Everything about urinary incontinence in forty questions 

  1. What is urinary incontinence? 
 Urinary incontinence is the condition of uncontrolled leakage of urine which causes a social and/or hygienic problem 
.
  2. When is urinary incontinence considered to be normal? 
 Urinary incontinence is considered normal and not treated in children under three years of age, in dementia arising at advanced ages, and in psychiatric patients.
  3. What are the causes of urinary incontinence? 
 Multiple deliveries, giving birth to a big baby, giving birth with intervention, difficult delivery, delivery on her own, genetic causes, pregnancy, overweight, menopause, constipation, chronic obstructive pulmonary disease (bronchitis, asthma, etc.), having surgeries related to pelvic floor and smoking are the causes of urinary incontinence. 

  4. How many types of urinary incontinence are there? 
 There are three most common types.
  • Stress incontinence: It is urinary incontinence seen in cases of increased intra-abdominal pressure such as coughing, sneezing, straining, and forcing. The cause is the weakened anatomical support of the bladder base and the urethra.
  • Urge incontinence: It is a type of urinary incontinence with a strong urge to urinate while doing water-related works and incontinence while going to the toilet. The cause is the sudden contraction of the bladder while filling with urine. The cause is unknown in the majority of patients. Some of them have chronic diseases such as diabetes, Parkinson’s disease, dementia and multiple sclerosis.

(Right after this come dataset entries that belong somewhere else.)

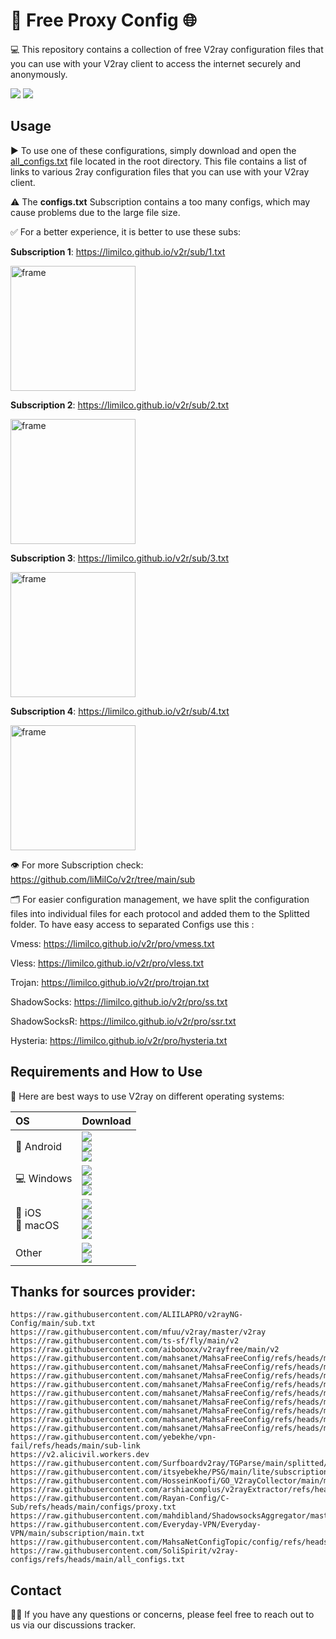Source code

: # 🎁 Free Proxy Config 🌐
💻 This repository contains a collection of free V2ray configuration files that you can use with your V2ray client to access the internet securely and anonymously.

[<img src="https://img.shields.io/badge/FA-Persian-45A1FC.svg?logo=languagetool"></a>](https://limilco.github.io/v2r/README_FA) 
[<img src="https://img.shields.io/badge/EN-English-FD5300.svg?logo=languagetool"></a>](https://limilco.github.io/v2r/) 


## Usage
▶️ To use one of these configurations, simply download and open the [all_configs.txt](https://limilco.github.io/v2r/all_configs.txt)  file located in the root directory. This file contains a list of links to various 2ray configuration files that you can use with your V2ray client. 

⚠️ The **configs.txt** Subscription contains a too many configs, which may cause problems due to the large file size.

✅ For a better experience, it is better to use these subs:

**Subscription 1**: https://limilco.github.io/v2r/sub/1.txt

[<img width="200" height="200" alt="frame" src="https://api.qrserver.com/v1/create-qr-code/?size=150x150&data=https://limilco.github.io/v2r/base64/1.txt" />](https://limilco.github.io/v2r/sub/1.txt)

**Subscription 2**: https://limilco.github.io/v2r/sub/2.txt

[<img width="200" height="200" alt="frame" src="https://api.qrserver.com/v1/create-qr-code/?size=150x150&data=https://limilco.github.io/v2r/base64/2.txt" />](https://limilco.github.io/v2r/sub/2.txt)

**Subscription 3**: https://limilco.github.io/v2r/sub/3.txt

[<img width="200" height="200" alt="frame" src="https://api.qrserver.com/v1/create-qr-code/?size=150x150&data=https://limilco.github.io/v2r/base64/3.txt" />](https://limilco.github.io/v2r/sub/3.txt)

**Subscription 4**: https://limilco.github.io/v2r/sub/4.txt

[<img width="200" height="200" alt="frame" src="https://api.qrserver.com/v1/create-qr-code/?size=150x150&data=https://limilco.github.io/v2r/base64/4.txt" />](https://limilco.github.io/v2r/sub/4.txt)

👁️ For more Subscription check: https://github.com/liMilCo/v2r/tree/main/sub


🗂️ For easier configuration management, we have split the configuration files into individual files for each protocol and added them to the Splitted folder. To have easy access to separated Configs use this : 

Vmess: https://limilco.github.io/v2r/pro/vmess.txt

Vless: https://limilco.github.io/v2r/pro/vless.txt

Trojan: https://limilco.github.io/v2r/pro/trojan.txt

ShadowSocks: https://limilco.github.io/v2r/pro/ss.txt

ShadowSocksR: https://limilco.github.io/v2r/pro/ssr.txt

Hysteria: https://limilco.github.io/v2r/pro/hysteria.txt


## Requirements and How to Use
📲 Here are best ways to use V2ray on different operating systems:

<div align=left>
<table>
    <thead align=left>
        <tr>
            <th>OS</th>
            <th>Download</th>
        </tr>
    </thead>
    <tbody align=left>
        <tr>
        <td>🤖 Android</td>
            <td>
                <a href="https://github.com/2dust/v2rayNG/releases/latest"><img src="https://img.shields.io/badge/v2rayNG-044d29.svg?logo=android"></a><br>
                <a href="https://github.com/hiddify/hiddify-next/releases/latest/download/Hiddify-Android-universal.apk"><img src="https://img.shields.io/badge/APK-Hiddify-168039.svg?logo=android"></a><br>
                <a href="https://github.com/MatsuriDayo/NekoBoxForAndroid/releases/latest"><img src="https://img.shields.io/badge/NekoBox-45bf55.svg?logo=android"></a><br>
            </td>
        </tr>
        <tr>
            <td>💻 Windows</td>
            <td>
                <a href="https://github.com/2dust/v2rayN/releases/latest/download/v2rayN-windows-64-SelfContained.zip"><img src="https://img.shields.io/badge/x64-v2rayN-0078d7.svg?logo=windows"></a><br>
                <a href="https://github.com/hiddify/hiddify-next/releases/latest/download/Hiddify-Windows-Setup-x64.exe"><img src="https://img.shields.io/badge/x64-Hiddify-2d7d9a.svg?logo=windows"></a><br>
                <a href="https://github.com/MatsuriDayo/nekoray/releases/latest"><img src="https://img.shields.io/badge/NekoRay-67b7d1.svg?logo=windows"></a>
            </td>
        </tr>
        <tr>
            <td>📱 iOS<br>🍎 macOS</td>
            <td>
                <a href="https://apps.apple.com/us/app/hiddify-proxy-vpn/id6596777532"><img src="https://img.shields.io/badge/Hiddify-D33A54.svg?logo=apple"></a><br>
                <a href="https://apps.apple.com/us/app/streisand/id6450534064"><img src="https://img.shields.io/badge/Streisand-ea005e.svg?logo=apple"></a><br>
                <a href="https://apps.apple.com/us/app/v2box-v2ray-client/id6446814690"><img src="https://img.shields.io/badge/V2Box-94003b.svg?logo=apple"></a><br>
                <a href="https://github.com/hiddify/hiddify-next/releases/latest/download/Hiddify-MacOS-Installer.pkg"><img src="https://img.shields.io/badge/PKG-Hiddify-bc544b.svg?logo=apple" /></a>
            </td>
        </tr>
        <tr>
            <td>Other</td>
            <td>
                <a href="https://github.com/2dust/v2rayN/releases"><img src="https://img.shields.io/badge/V2rayN-f84e29.svg"> </a><br>
                <a href="https://github.com/hiddify/hiddify-next/releases/latest/"><img src="https://img.shields.io/badge/Hiddify-FF9966.svg"> </a><br>
            </td>
        </tr>
    </tbody>
</table>


</div>


## Thanks for sources provider:
```
https://raw.githubusercontent.com/ALIILAPRO/v2rayNG-Config/main/sub.txt
https://raw.githubusercontent.com/mfuu/v2ray/master/v2ray
https://raw.githubusercontent.com/ts-sf/fly/main/v2
https://raw.githubusercontent.com/aiboboxx/v2rayfree/main/v2
https://raw.githubusercontent.com/mahsanet/MahsaFreeConfig/refs/heads/main/mci/sub_1.txt
https://raw.githubusercontent.com/mahsanet/MahsaFreeConfig/refs/heads/main/mci/sub_2.txt
https://raw.githubusercontent.com/mahsanet/MahsaFreeConfig/refs/heads/main/mci/sub_3.txt
https://raw.githubusercontent.com/mahsanet/MahsaFreeConfig/refs/heads/main/mci/sub_4.txt
https://raw.githubusercontent.com/mahsanet/MahsaFreeConfig/refs/heads/main/app/sub.txt
https://raw.githubusercontent.com/mahsanet/MahsaFreeConfig/refs/heads/main/mtn/sub_1.txt
https://raw.githubusercontent.com/mahsanet/MahsaFreeConfig/refs/heads/main/mtn/sub_2.txt
https://raw.githubusercontent.com/mahsanet/MahsaFreeConfig/refs/heads/main/mtn/sub_3.txt
https://raw.githubusercontent.com/mahsanet/MahsaFreeConfig/refs/heads/main/mtn/sub_4.txt
https://raw.githubusercontent.com/yebekhe/vpn-fail/refs/heads/main/sub-link
https://v2.alicivil.workers.dev
https://raw.githubusercontent.com/Surfboardv2ray/TGParse/main/splitted/mixed
https://raw.githubusercontent.com/itsyebekhe/PSG/main/lite/subscriptions/xray/normal/mix
https://raw.githubusercontent.com/HosseinKoofi/GO_V2rayCollector/main/mixed_iran.txt
https://raw.githubusercontent.com/arshiacomplus/v2rayExtractor/refs/heads/main/mix/sub.html
https://raw.githubusercontent.com/Rayan-Config/C-Sub/refs/heads/main/configs/proxy.txt
https://raw.githubusercontent.com/mahdibland/ShadowsocksAggregator/master/Eternity.txt
https://raw.githubusercontent.com/Everyday-VPN/Everyday-VPN/main/subscription/main.txt
https://raw.githubusercontent.com/MahsaNetConfigTopic/config/refs/heads/main/xray_final.txt
https://raw.githubusercontent.com/SoliSpirit/v2ray-configs/refs/heads/main/all_configs.txt

```

## Contact
🙋‍♀️ If you have any questions or concerns, please feel free to reach out to us via our discussions tracker.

These findings are symptoms of overactive bladder syndrome.
  • Mixed incontinence is the coexistence of both.
  1. What is the incidence of urinary incontinence in the community? 
 According to the studies conducted in our country, it is 57% in postmenopausal period and 24-46% in premenopausal period (Demirci et al). Of this rate, 70-80% is in the form of stress incontinence, 20-30% is in the form of not being able to get to the toilet. The rate of stress incontinence is low in developed countries because of the low fertility rate and high average age of women, while incontinence is high and seen in younger women because of the high fertility rate in our country.
  2. What is the importance of urinary incontinence type? 
 The type of urinary incontinence should absolutely be determined. Depending on the type and severity of incontinence, the decision of conservative treatment or surgical treatment is made.
  3. How is the type of urinary incontinence determined?
 First, the patient is asked to keep bladder diary for 3-4 days in which bladder habits are noted, and then a questionnaire including comprehensive questions is filled in. A thorough examination of the pelvic floor, vagina and anal functions is carried out by a competent urogynecologist. Urinalysis and urine culture are studied to investigate the presence of infection. Afterwards, tests showing the incontinence objectively, called stress test and pad test, are carried out. Based on the results of these tests, the occurrence conditions and type of urinary incontinence are determined with the tests, called urodynamic, evaluating the bladder functions. 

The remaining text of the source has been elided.